Your instructions: Your answer should consist of each line below that includes the word "communication".

Data provided:

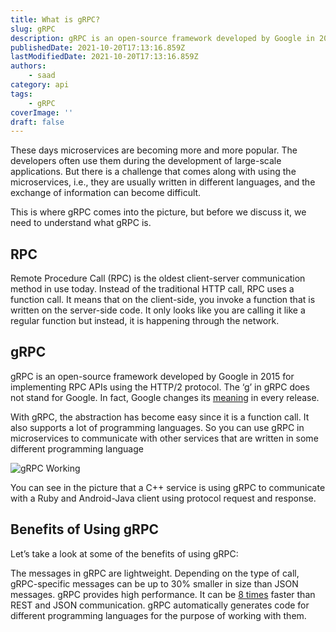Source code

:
 ```yaml
---
title: What is gRPC?
slug: gRPC
description: gRPC is an open-source framework developed by Google in 2015 for implementing RPC APIs using the HTTP/2 protocol.
publishedDate: 2021-10-20T17:13:16.859Z
lastModifiedDate: 2021-10-20T17:13:16.859Z
authors:
    - saad
category: api
tags:
    - gRPC
coverImage: ''
draft: false
---
```


<Lead>
These days microservices are becoming more and more popular. The developers often use them during the development of large-scale applications. But there is a challenge that comes along with using the microservices, i.e., they are usually written in different languages, and the exchange of information can become difficult.
</Lead>

This is where gRPC comes into the picture, but before we discuss it, we need to understand what gRPC is.

## RPC

Remote Procedure Call (RPC) is the oldest client-server communication method in use today. Instead of the traditional HTTP call, RPC uses a function call. It means that on the client-side, you invoke a function that is written on the server-side code. It only looks like you are calling it like a regular function but instead, it is happening through the network.

## gRPC

gRPC is an open-source framework developed by Google in 2015 for implementing RPC APIs using the HTTP/2 protocol. The ‘g’ in gRPC does not stand for Google. In fact, Google changes its [meaning](https://github.com/grpc/grpc/blob/master/doc/g_stands_for.md) in every release.

With gRPC, the abstraction has become easy since it is a function call. It also supports a lot of programming languages. So you can use gRPC in microservices to communicate with other services that are written in some different programming language

![gRPC Working](https://raw.githubusercontent.com/RapidAPI/DevRel-Stack-Data/4b35dafeacc6f9bb87915fea98c24aeef85094f0/guides/posts/saad/gRPC/images/gRPC.jpg)

You can see in the picture that a C++ service is using gRPC to communicate with a Ruby and Android-Java client using protocol request and response.

## Benefits of Using gRPC

Let’s take a look at some of the benefits of using gRPC:

The messages in gRPC are lightweight. Depending on the type of call, gRPC-specific messages can be up to 30% smaller in size than JSON messages.
gRPC provides high performance. It can be [8 times](https://docs.microsoft.com/en-us/dotnet/architecture/cloud-native/grpc) faster than REST and JSON communication.
gRPC automatically generates code for different programming languages for the purpose of working with them.
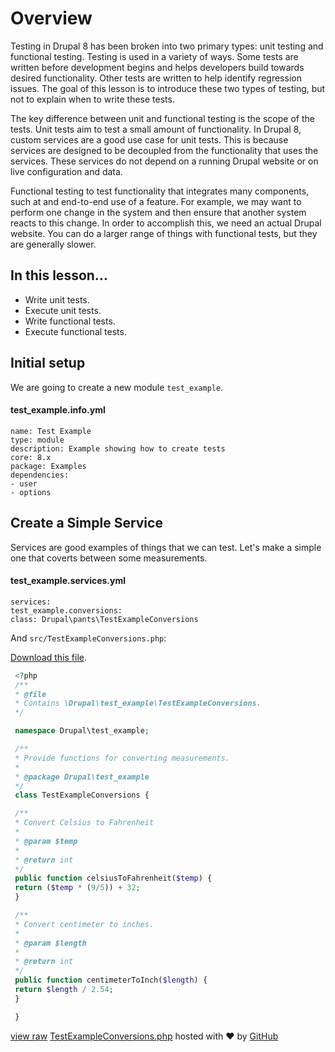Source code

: <!--
{
"name" : "drupal-8-unit-and-functional-testing",
"version" : "0.0.1",
"title" : "Lesson 10.1 - Unit and Functional Testing",
"description" : "TBD",
"freshnessDate" : 2015-12-11,
"homepage" : "https://docs.acquia.com/articles/drupal-8-unit-and-functional-testing",
"canonicalSource" : "https://docs.acquia.com/articles/drupal-8-unit-and-functional-testing",
"license" : "CC BY-SA"
}
-->

<!-- @section -->

# Overview

Testing in Drupal 8 has been broken into two primary types: unit testing and functional testing. Testing is used in a variety of ways. Some tests are written before development begins and helps developers build towards desired functionality. Other tests are written to help identify regression issues. The goal of this lesson is to introduce these two types of testing, but not to explain when to write these tests.

The key difference between unit and functional testing is the scope of the tests. Unit tests aim to test a small amount of functionality. In Drupal 8, custom services are a good use case for unit tests. This is because services are designed to be decoupled from the functionality that uses the services. These services do not depend on a running Drupal website or on live configuration and data.

Functional testing to test functionality that integrates many components, such at and end-to-end use of a feature. For example, we may want to perform one change in the system and then ensure that another system reacts to this change. In order to accomplish this, we need an actual Drupal website. You can do a larger range of things with functional tests, but they are generally slower.

<!-- @section -->

## In this lesson...

*   Write unit tests.
*   Execute unit tests.
*   Write functional tests.
*   Execute functional tests.

<!-- @section -->

## Initial setup

We are going to create a new module `test_example`.

#### test_example.info.yml

```
name: Test Example
type: module
description: Example showing how to create tests
core: 8.x
package: Examples
dependencies:
- user
- options
```

<!-- @section -->

## Create a Simple Service

Services are good examples of things that we can test. Let's make a simple one that coverts between some measurements.

#### test_example.services.yml

```
services:
test_example.conversions:
class: Drupal\pants\TestExampleConversions
```


And `src/TestExampleConversions.php`:

[Download this file](https://gist.github.com/acquialibrary/741fbddc865fc8ea335f/archive/d0e967898d950cdd8e5c202e6a20f3efb75a8bc6.zip).

```php
 <?php
 /**
 * @file
 * Contains \Drupal\test_example\TestExampleConversions.
 */

 namespace Drupal\test_example;

 /**
 * Provide functions for converting measurements.
 *
 * @package Drupal\test_example
 */
 class TestExampleConversions {

 /**
 * Convert Celsius to Fahrenheit
 *
 * @param $temp
 *
 * @return int
 */
 public function celsiusToFahrenheit($temp) {
 return ($temp * (9/5)) + 32;
 }

 /**
 * Convert centimeter to inches.
 *
 * @param $length
 *
 * @return int
 */
 public function centimeterToInch($length) {
 return $length / 2.54;
 }

 }
```

[view raw](https://gist.github.com/acquialibrary/741fbddc865fc8ea335f/raw/d0e967898d950cdd8e5c202e6a20f3efb75a8bc6/TestExampleConversions.php) [TestExampleConversions.php](https://gist.github.com/acquialibrary/741fbddc865fc8ea335f#file-testexampleconversions-php) hosted with ❤ by [GitHub](https://github.com)
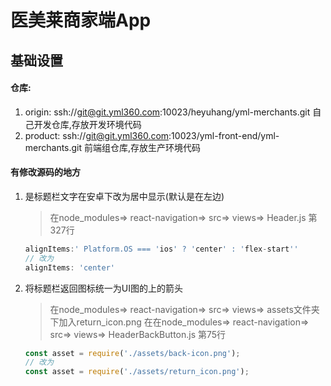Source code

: # 医美莱商家端App

## 基础设置

####  仓库:
1. origin: 	ssh://git@git.yml360.com:10023/heyuhang/yml-merchants.git  自己开发仓库,存放开发环境代码  
2. product: ssh://git@git.yml360.com:10023/yml-front-end/yml-merchants.git  前端组仓库,存放生产环境代码


#### 有修改源码的地方

1. 是标题栏文字在安卓下改为居中显示(默认是在左边)

	> 在node_modules=> react-navigation=> src=> views=> Header.js 第327行

	```JavaScript
	alignItems:' Platform.OS === 'ios' ? 'center' : 'flex-start''
	// 改为
	alignItems: 'center'
	```

2. 将标题栏返回图标统一为UI图的上的箭头

	> 在node_modules=> react-navigation=> src=> views=> assets文件夹下加入return_icon.png
	> 在在node_modules=> react-navigation=> src=> views=> HeaderBackButton.js 第75行

	```JavaScript
	const asset = require('./assets/back-icon.png');
	// 改为
	const asset = require('./assets/return_icon.png');
	```

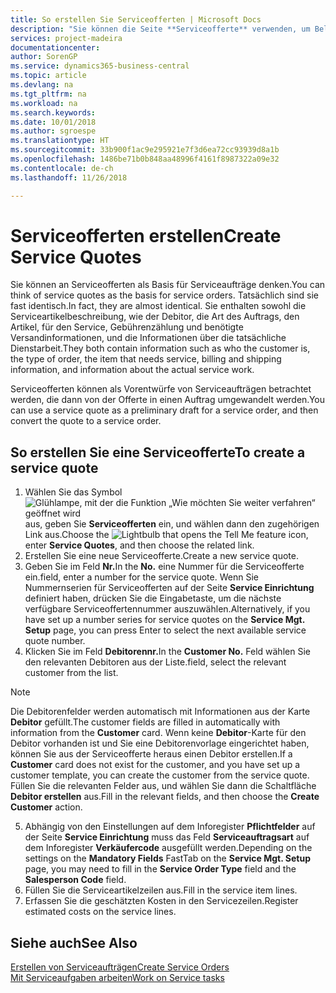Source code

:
 ```yaml
---
title: So erstellen Sie Serviceofferten | Microsoft Docs
description: "Sie können die Seite **Serviceofferte** verwenden, um Belege zu erstellen, in die Sie Informationen über den Service (Reparatur und Wartung) von Serviceartikeln auf Debitorenanfrage eingeben. Serviceofferten können als Vorentwürfe von Serviceaufträgen betrachtet werden, die dann von der Offerte in einen Auftrag umgewandelt werden."
services: project-madeira
documentationcenter: 
author: SorenGP
ms.service: dynamics365-business-central
ms.topic: article
ms.devlang: na
ms.tgt_pltfrm: na
ms.workload: na
ms.search.keywords: 
ms.date: 10/01/2018
ms.author: sgroespe
ms.translationtype: HT
ms.sourcegitcommit: 33b900f1ac9e295921e7f3d6ea72cc93939d8a1b
ms.openlocfilehash: 1486be71b0b848aa48996f4161f8987322a09e32
ms.contentlocale: de-ch
ms.lasthandoff: 11/26/2018

---
```

# <a name="create-service-quotes"></a><span data-ttu-id="fc860-104">Serviceofferten erstellen</span><span class="sxs-lookup"><span data-stu-id="fc860-104">Create Service Quotes</span></span>
<span data-ttu-id="fc860-105">Sie können an Serviceofferten als Basis für Serviceaufträge denken.</span><span class="sxs-lookup"><span data-stu-id="fc860-105">You can think of service quotes as the basis for service orders.</span></span> <span data-ttu-id="fc860-106">Tatsächlich sind sie fast identisch.</span><span class="sxs-lookup"><span data-stu-id="fc860-106">In fact, they are almost identical.</span></span> <span data-ttu-id="fc860-107">Sie enthalten sowohl die Serviceartikelbeschreibung, wie der Debitor, die Art des Auftrags, den Artikel, für den Service, Gebührenzählung und benötigte Versandinformationen, und die Informationen über die tatsächliche Dienstarbeit.</span><span class="sxs-lookup"><span data-stu-id="fc860-107">They both contain information such as who the customer is, the type of order, the item that needs service, billing and shipping information, and information about the actual service work.</span></span>
 
<span data-ttu-id="fc860-108">Serviceofferten können als Vorentwürfe von Serviceaufträgen betrachtet werden, die dann von der Offerte in einen Auftrag umgewandelt werden.</span><span class="sxs-lookup"><span data-stu-id="fc860-108">You can use a service quote as a preliminary draft for a service order, and then convert the quote to a service order.</span></span>  
  
## <a name="to-create-a-service-quote"></a><span data-ttu-id="fc860-109">So erstellen Sie eine Serviceofferte</span><span class="sxs-lookup"><span data-stu-id="fc860-109">To create a service quote</span></span>  
1. <span data-ttu-id="fc860-110">Wählen Sie das Symbol ![Glühlampe, mit der die Funktion „Wie möchten Sie weiter verfahren“ geöffnet wird](media/ui-search/search_small.png "Wie möchten Sie weiter verfahren?") aus, geben Sie **Serviceofferten** ein, und wählen dann den zugehörigen Link aus.</span><span class="sxs-lookup"><span data-stu-id="fc860-110">Choose the ![Lightbulb that opens the Tell Me feature](media/ui-search/search_small.png "Tell me what you want to do") icon, enter **Service Quotes**, and then choose the related link.</span></span>  
2. <span data-ttu-id="fc860-111">Erstellen Sie eine neue Serviceofferte.</span><span class="sxs-lookup"><span data-stu-id="fc860-111">Create a new service quote.</span></span>  
3. <span data-ttu-id="fc860-112">Geben Sie im Feld **Nr.**</span><span class="sxs-lookup"><span data-stu-id="fc860-112">In the **No.**</span></span> <span data-ttu-id="fc860-113">eine Nummer für die Serviceofferte ein.</span><span class="sxs-lookup"><span data-stu-id="fc860-113">field, enter a number for the service quote.</span></span> <span data-ttu-id="fc860-114">Wenn Sie Nummernserien für Serviceofferten auf der Seite **Service Einrichtung** definiert haben, drücken Sie die Eingabetaste, um die nächste verfügbare Serviceoffertennummer auszuwählen.</span><span class="sxs-lookup"><span data-stu-id="fc860-114">Alternatively, if you have set up a number series for service quotes on the **Service Mgt. Setup** page, you can press Enter to select the next available service quote number.</span></span>  
4. <span data-ttu-id="fc860-115">Klicken Sie im Feld **Debitorennr.**</span><span class="sxs-lookup"><span data-stu-id="fc860-115">In the **Customer No.**</span></span>  <span data-ttu-id="fc860-116">Feld wählen Sie den relevanten Debitoren aus der Liste.</span><span class="sxs-lookup"><span data-stu-id="fc860-116">field, select the relevant customer from the list.</span></span>  

  > [!Note]  
  >  <span data-ttu-id="fc860-117">Die Debitorenfelder werden automatisch mit Informationen aus der Karte **Debitor** gefüllt.</span><span class="sxs-lookup"><span data-stu-id="fc860-117">The customer fields are filled in automatically with information from the **Customer** card.</span></span> <span data-ttu-id="fc860-118">Wenn keine **Debitor**-Karte für den Debitor vorhanden ist und Sie eine Debitorenvorlage eingerichtet haben, können Sie aus der Serviceofferte heraus einen Debitor erstellen.</span><span class="sxs-lookup"><span data-stu-id="fc860-118">If a **Customer** card does not exist for the customer, and you have set up a customer template, you can create the customer from the service quote.</span></span> <span data-ttu-id="fc860-119">Füllen Sie die relevanten Felder aus, und wählen Sie dann die Schaltfläche **Debitor erstellen** aus.</span><span class="sxs-lookup"><span data-stu-id="fc860-119">Fill in the relevant fields, and then choose the **Create Customer** action.</span></span>  
  
5. <span data-ttu-id="fc860-120">Abhängig von den Einstellungen auf dem Inforegister **Pflichtfelder** auf der Seite **Service Einrichtung** muss das Feld **Serviceauftragsart** auf dem Inforegister **Verkäufercode** ausgefüllt werden.</span><span class="sxs-lookup"><span data-stu-id="fc860-120">Depending on the settings on the **Mandatory Fields** FastTab on the **Service Mgt. Setup** page, you may need to fill in the **Service Order Type** field and the **Salesperson Code** field.</span></span>  
6. <span data-ttu-id="fc860-121">Füllen Sie die Serviceartikelzeilen aus.</span><span class="sxs-lookup"><span data-stu-id="fc860-121">Fill in the service item lines.</span></span>  
7. <span data-ttu-id="fc860-122">Erfassen Sie die geschätzten Kosten in den Servicezeilen.</span><span class="sxs-lookup"><span data-stu-id="fc860-122">Register estimated costs on the service lines.</span></span>  
  
## <a name="see-also"></a><span data-ttu-id="fc860-123">Siehe auch</span><span class="sxs-lookup"><span data-stu-id="fc860-123">See Also</span></span>  
[<span data-ttu-id="fc860-124">Erstellen von Serviceaufträgen</span><span class="sxs-lookup"><span data-stu-id="fc860-124">Create Service Orders</span></span>](service-how-to-create-service-orders.md)  
[<span data-ttu-id="fc860-125">Mit Serviceaufgaben arbeiten</span><span class="sxs-lookup"><span data-stu-id="fc860-125">Work on Service tasks</span></span>](service-how-to-work-on-service-tasks.md)  

 
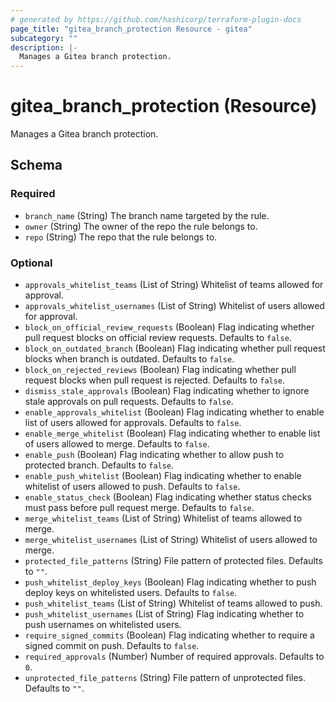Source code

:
 ```yaml
---
# generated by https://github.com/hashicorp/terraform-plugin-docs
page_title: "gitea_branch_protection Resource - gitea"
subcategory: ""
description: |-
  Manages a Gitea branch protection.
---
```


# gitea_branch_protection (Resource)

Manages a Gitea branch protection.



<!-- schema generated by tfplugindocs -->
## Schema

### Required

- `branch_name` (String) The branch name targeted by the rule.
- `owner` (String) The owner of the repo the rule belongs to.
- `repo` (String) The repo that the rule belongs to.

### Optional

- `approvals_whitelist_teams` (List of String) Whitelist of teams allowed for approval.
- `approvals_whitelist_usernames` (List of String) Whitelist of users allowed for approval.
- `block_on_official_review_requests` (Boolean) Flag indicating whether pull request blocks on official review requests. Defaults to `false`.
- `block_on_outdated_branch` (Boolean) Flag indicating whether pull request blocks when branch is outdated. Defaults to `false`.
- `block_on_rejected_reviews` (Boolean) Flag indicating whether pull request blocks when pull request is rejected. Defaults to `false`.
- `dismiss_stale_approvals` (Boolean) Flag indicating whether to ignore stale approvals on pull requests. Defaults to `false`.
- `enable_approvals_whitelist` (Boolean) Flag indicating whether to enable list of users allowed for approvals. Defaults to `false`.
- `enable_merge_whitelist` (Boolean) Flag indicating whether to enable list of users allowed to merge. Defaults to `false`.
- `enable_push` (Boolean) Flag indicating whether to allow push to protected branch. Defaults to `false`.
- `enable_push_whitelist` (Boolean) Flag indicating whether to enable whitelist of users allowed to push. Defaults to `false`.
- `enable_status_check` (Boolean) Flag indicating whether status checks must pass before pull request merge. Defaults to `false`.
- `merge_whitelist_teams` (List of String) Whitelist of teams allowed to merge.
- `merge_whitelist_usernames` (List of String) Whitelist of users allowed to merge.
- `protected_file_patterns` (String) File pattern of protected files. Defaults to `""`.
- `push_whitelist_deploy_keys` (Boolean) Flag indicating whether to push deploy keys on whitelisted users. Defaults to `false`.
- `push_whitelist_teams` (List of String) Whitelist of teams allowed to push.
- `push_whitelist_usernames` (List of String) Flag indicating whether to push usernames on whitelisted users.
- `require_signed_commits` (Boolean) Flag indicating whether to require a signed commit on push. Defaults to `false`.
- `required_approvals` (Number) Number of required approvals. Defaults to `0`.
- `unprotected_file_patterns` (String) File pattern of unprotected files. Defaults to `""`.


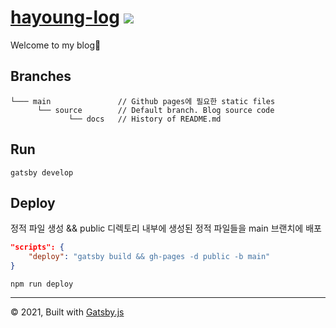 # [hayoung-log](https://iamhayoung.github.io/) <a href="https://hits.seeyoufarm.com"><img src="https://hits.seeyoufarm.com/api/count/incr/badge.svg?url=https%3A%2F%2Fgithub.com%2Fiamhayoung%2Fiamhayoung.github.io&count_bg=%23C6A0B5&title_bg=%23555555&icon=github.svg&icon_color=%23E7E7E7&title=hits&edge_flat=false"/></a>

Welcome to my blog💖

## Branches

```
└─── main               // Github pages에 필요한 static files
      └── source        // Default branch. Blog source code
    	     └── docs   // History of README.md
```

## Run

```shell
gatsby develop
```

## Deploy

정적 파일 생성 && public 디렉토리 내부에 생성된 정적 파일들을 main 브랜치에 배포

```json
"scripts": {
    "deploy": "gatsby build && gh-pages -d public -b main"
}
```

```shell
npm run deploy
```

---

© 2021, Built with [Gatsby.js](https://www.gatsbyjs.com/)
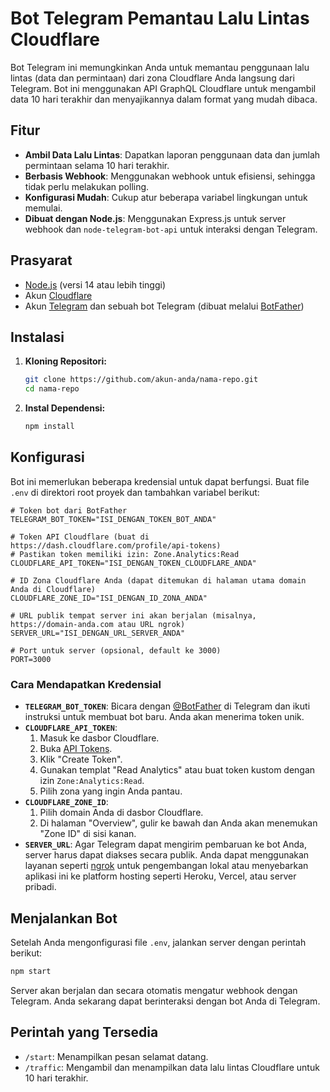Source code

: # Bot Telegram Pemantau Lalu Lintas Cloudflare

Bot Telegram ini memungkinkan Anda untuk memantau penggunaan lalu lintas (data dan permintaan) dari zona Cloudflare Anda langsung dari Telegram. Bot ini menggunakan API GraphQL Cloudflare untuk mengambil data 10 hari terakhir dan menyajikannya dalam format yang mudah dibaca.

## Fitur

- **Ambil Data Lalu Lintas**: Dapatkan laporan penggunaan data dan jumlah permintaan selama 10 hari terakhir.
- **Berbasis Webhook**: Menggunakan webhook untuk efisiensi, sehingga tidak perlu melakukan polling.
- **Konfigurasi Mudah**: Cukup atur beberapa variabel lingkungan untuk memulai.
- **Dibuat dengan Node.js**: Menggunakan Express.js untuk server webhook dan `node-telegram-bot-api` untuk interaksi dengan Telegram.

## Prasyarat

- [Node.js](https://nodejs.org/) (versi 14 atau lebih tinggi)
- Akun [Cloudflare](https://www.cloudflare.com/)
- Akun [Telegram](https://telegram.org/) dan sebuah bot Telegram (dibuat melalui [BotFather](https://t.me/botfather))

## Instalasi

1.  **Kloning Repositori:**
    ```bash
    git clone https://github.com/akun-anda/nama-repo.git
    cd nama-repo
    ```

2.  **Instal Dependensi:**
    ```bash
    npm install
    ```

## Konfigurasi

Bot ini memerlukan beberapa kredensial untuk dapat berfungsi. Buat file `.env` di direktori root proyek dan tambahkan variabel berikut:

```env
# Token bot dari BotFather
TELEGRAM_BOT_TOKEN="ISI_DENGAN_TOKEN_BOT_ANDA"

# Token API Cloudflare (buat di https://dash.cloudflare.com/profile/api-tokens)
# Pastikan token memiliki izin: Zone.Analytics:Read
CLOUDFLARE_API_TOKEN="ISI_DENGAN_TOKEN_CLOUDFLARE_ANDA"

# ID Zona Cloudflare Anda (dapat ditemukan di halaman utama domain Anda di Cloudflare)
CLOUDFLARE_ZONE_ID="ISI_DENGAN_ID_ZONA_ANDA"

# URL publik tempat server ini akan berjalan (misalnya, https://domain-anda.com atau URL ngrok)
SERVER_URL="ISI_DENGAN_URL_SERVER_ANDA"

# Port untuk server (opsional, default ke 3000)
PORT=3000
```

### Cara Mendapatkan Kredensial

-   **`TELEGRAM_BOT_TOKEN`**: Bicara dengan [@BotFather](https://t.me/botfather) di Telegram dan ikuti instruksi untuk membuat bot baru. Anda akan menerima token unik.
-   **`CLOUDFLARE_API_TOKEN`**:
    1.  Masuk ke dasbor Cloudflare.
    2.  Buka [API Tokens](https://dash.cloudflare.com/profile/api-tokens).
    3.  Klik "Create Token".
    4.  Gunakan templat "Read Analytics" atau buat token kustom dengan izin `Zone:Analytics:Read`.
    5.  Pilih zona yang ingin Anda pantau.
-   **`CLOUDFLARE_ZONE_ID`**:
    1.  Pilih domain Anda di dasbor Cloudflare.
    2.  Di halaman "Overview", gulir ke bawah dan Anda akan menemukan "Zone ID" di sisi kanan.
-   **`SERVER_URL`**:
    Agar Telegram dapat mengirim pembaruan ke bot Anda, server harus dapat diakses secara publik. Anda dapat menggunakan layanan seperti [ngrok](https://ngrok.com/) untuk pengembangan lokal atau menyebarkan aplikasi ini ke platform hosting seperti Heroku, Vercel, atau server pribadi.

## Menjalankan Bot

Setelah Anda mengonfigurasi file `.env`, jalankan server dengan perintah berikut:

```bash
npm start
```

Server akan berjalan dan secara otomatis mengatur webhook dengan Telegram. Anda sekarang dapat berinteraksi dengan bot Anda di Telegram.

## Perintah yang Tersedia

-   `/start`: Menampilkan pesan selamat datang.
-   `/traffic`: Mengambil dan menampilkan data lalu lintas Cloudflare untuk 10 hari terakhir.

Response to this exercise:
Remote Procedure Call (RPC) is the oldest client-server communication method in use today. Instead of the traditional HTTP call, RPC uses a function call. It means that on the client-side, you invoke a function that is written on the server-side code. It only looks like you are calling it like a regular function but instead, it is happening through the network.
gRPC provides high performance. It can be [8 times](https://docs.microsoft.com/en-us/dotnet/architecture/cloud-native/grpc) faster than REST and JSON communication.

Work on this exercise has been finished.